=== INFORMATION SUPPLIED ===

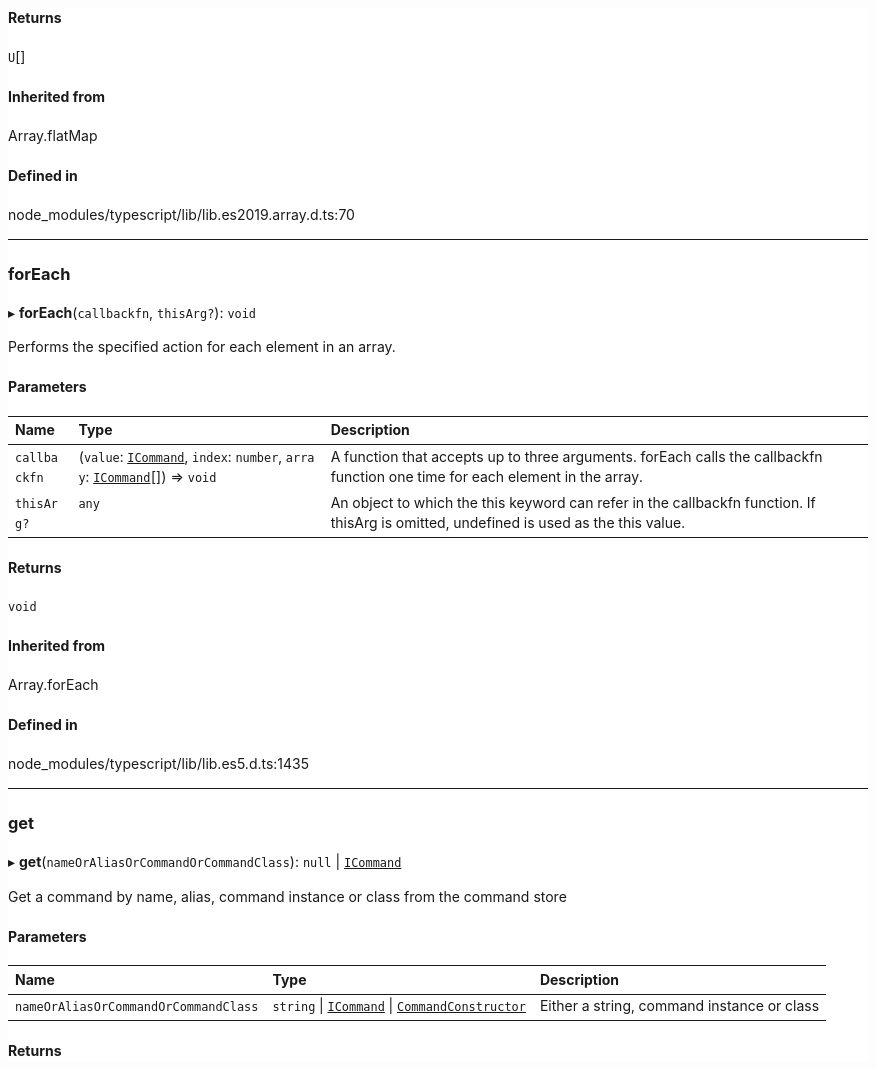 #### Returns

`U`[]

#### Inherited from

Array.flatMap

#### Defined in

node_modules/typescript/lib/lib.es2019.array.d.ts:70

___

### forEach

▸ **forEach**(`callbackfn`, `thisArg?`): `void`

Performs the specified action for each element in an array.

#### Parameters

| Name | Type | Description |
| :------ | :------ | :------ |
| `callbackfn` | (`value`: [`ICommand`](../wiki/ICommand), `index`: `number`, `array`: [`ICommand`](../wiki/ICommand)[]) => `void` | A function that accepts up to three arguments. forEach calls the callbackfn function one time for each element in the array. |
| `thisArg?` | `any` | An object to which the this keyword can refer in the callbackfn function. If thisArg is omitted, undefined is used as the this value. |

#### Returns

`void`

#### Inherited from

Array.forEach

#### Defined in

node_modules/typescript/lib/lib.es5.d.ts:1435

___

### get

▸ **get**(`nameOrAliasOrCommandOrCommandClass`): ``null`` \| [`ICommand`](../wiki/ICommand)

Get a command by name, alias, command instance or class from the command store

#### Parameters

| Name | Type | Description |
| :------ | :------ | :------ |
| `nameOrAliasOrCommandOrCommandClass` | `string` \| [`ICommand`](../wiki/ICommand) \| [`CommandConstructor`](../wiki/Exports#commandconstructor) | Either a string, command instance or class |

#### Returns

===
=== INFORMATION SUPPLIED ===

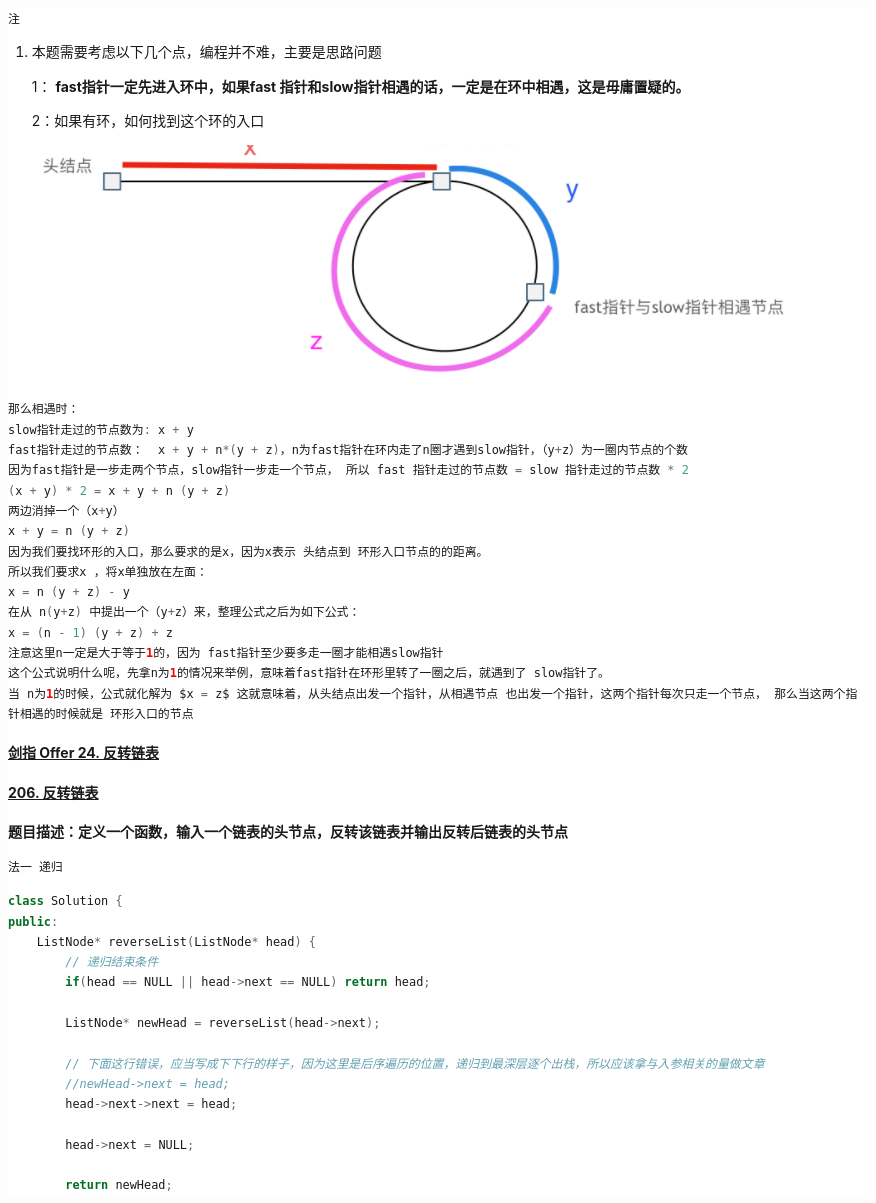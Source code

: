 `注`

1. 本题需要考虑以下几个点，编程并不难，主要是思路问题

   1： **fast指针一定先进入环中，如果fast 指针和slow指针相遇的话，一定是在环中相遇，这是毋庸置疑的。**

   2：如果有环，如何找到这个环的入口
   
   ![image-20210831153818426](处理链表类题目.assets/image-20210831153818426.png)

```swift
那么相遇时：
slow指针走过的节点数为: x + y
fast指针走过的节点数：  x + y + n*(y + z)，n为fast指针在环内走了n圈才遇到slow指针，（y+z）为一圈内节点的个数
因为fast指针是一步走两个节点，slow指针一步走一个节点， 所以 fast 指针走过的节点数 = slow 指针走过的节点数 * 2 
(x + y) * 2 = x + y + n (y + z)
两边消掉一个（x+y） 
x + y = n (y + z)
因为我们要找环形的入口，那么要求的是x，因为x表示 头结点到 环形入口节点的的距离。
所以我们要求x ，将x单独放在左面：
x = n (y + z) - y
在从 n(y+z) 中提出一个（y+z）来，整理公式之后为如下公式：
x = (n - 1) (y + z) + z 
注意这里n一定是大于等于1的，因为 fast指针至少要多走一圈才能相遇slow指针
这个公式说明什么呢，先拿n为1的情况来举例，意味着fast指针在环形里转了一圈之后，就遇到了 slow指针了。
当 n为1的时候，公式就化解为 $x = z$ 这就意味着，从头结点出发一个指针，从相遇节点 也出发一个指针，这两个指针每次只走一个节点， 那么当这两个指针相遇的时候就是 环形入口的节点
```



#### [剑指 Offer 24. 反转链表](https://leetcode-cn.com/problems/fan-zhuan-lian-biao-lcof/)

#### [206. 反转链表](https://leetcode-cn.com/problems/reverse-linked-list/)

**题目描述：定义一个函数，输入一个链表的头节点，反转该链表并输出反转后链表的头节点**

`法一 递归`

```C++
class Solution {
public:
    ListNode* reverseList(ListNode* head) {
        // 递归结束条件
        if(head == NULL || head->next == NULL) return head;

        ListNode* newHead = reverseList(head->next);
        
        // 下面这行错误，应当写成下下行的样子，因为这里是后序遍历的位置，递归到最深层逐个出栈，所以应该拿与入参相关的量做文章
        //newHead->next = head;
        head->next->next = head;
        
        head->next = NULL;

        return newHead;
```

===
=== INFORMATION SUPPLIED ===

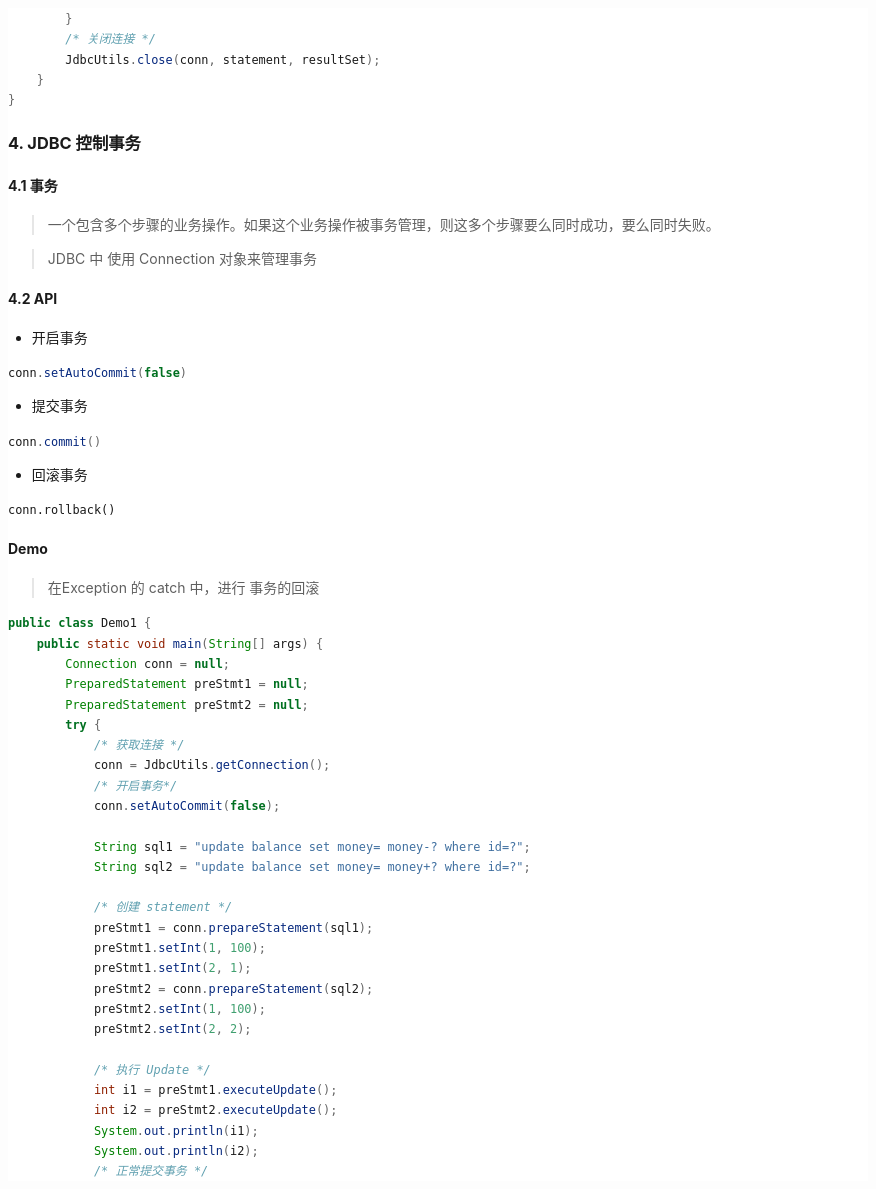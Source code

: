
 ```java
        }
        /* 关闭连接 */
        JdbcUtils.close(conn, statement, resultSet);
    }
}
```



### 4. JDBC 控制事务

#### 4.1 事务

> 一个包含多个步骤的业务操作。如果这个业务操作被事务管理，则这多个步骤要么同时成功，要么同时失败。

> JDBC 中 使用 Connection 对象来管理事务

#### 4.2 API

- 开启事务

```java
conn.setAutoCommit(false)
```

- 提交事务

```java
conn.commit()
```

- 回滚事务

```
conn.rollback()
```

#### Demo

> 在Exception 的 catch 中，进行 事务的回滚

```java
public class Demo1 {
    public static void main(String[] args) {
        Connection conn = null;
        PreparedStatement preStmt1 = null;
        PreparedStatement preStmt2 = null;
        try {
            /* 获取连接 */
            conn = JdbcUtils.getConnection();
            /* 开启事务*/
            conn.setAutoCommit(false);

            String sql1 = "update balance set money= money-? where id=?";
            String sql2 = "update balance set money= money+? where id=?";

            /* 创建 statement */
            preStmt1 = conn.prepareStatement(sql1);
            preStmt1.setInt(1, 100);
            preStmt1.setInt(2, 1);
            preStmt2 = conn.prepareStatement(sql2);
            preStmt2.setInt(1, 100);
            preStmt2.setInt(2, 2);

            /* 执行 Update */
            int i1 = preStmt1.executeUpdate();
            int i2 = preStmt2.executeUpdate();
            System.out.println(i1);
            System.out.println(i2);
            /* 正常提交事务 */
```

===

Extract the lines of the preceding material that run from the line with "this value. |" through the line with "node_modules/typescript/lib/lib.es5.d.ts:1435", inclusive, reproducing them exactly and adding nothing.

- _ANSWER BOX_
| `thisArg?` | `any` | An object to which the this keyword can refer in the callbackfn function. If thisArg is omitted, undefined is used as the this value. |

#### Returns

`void`

#### Inherited from

Array.forEach

#### Defined in

node_modules/typescript/lib/lib.es5.d.ts:1435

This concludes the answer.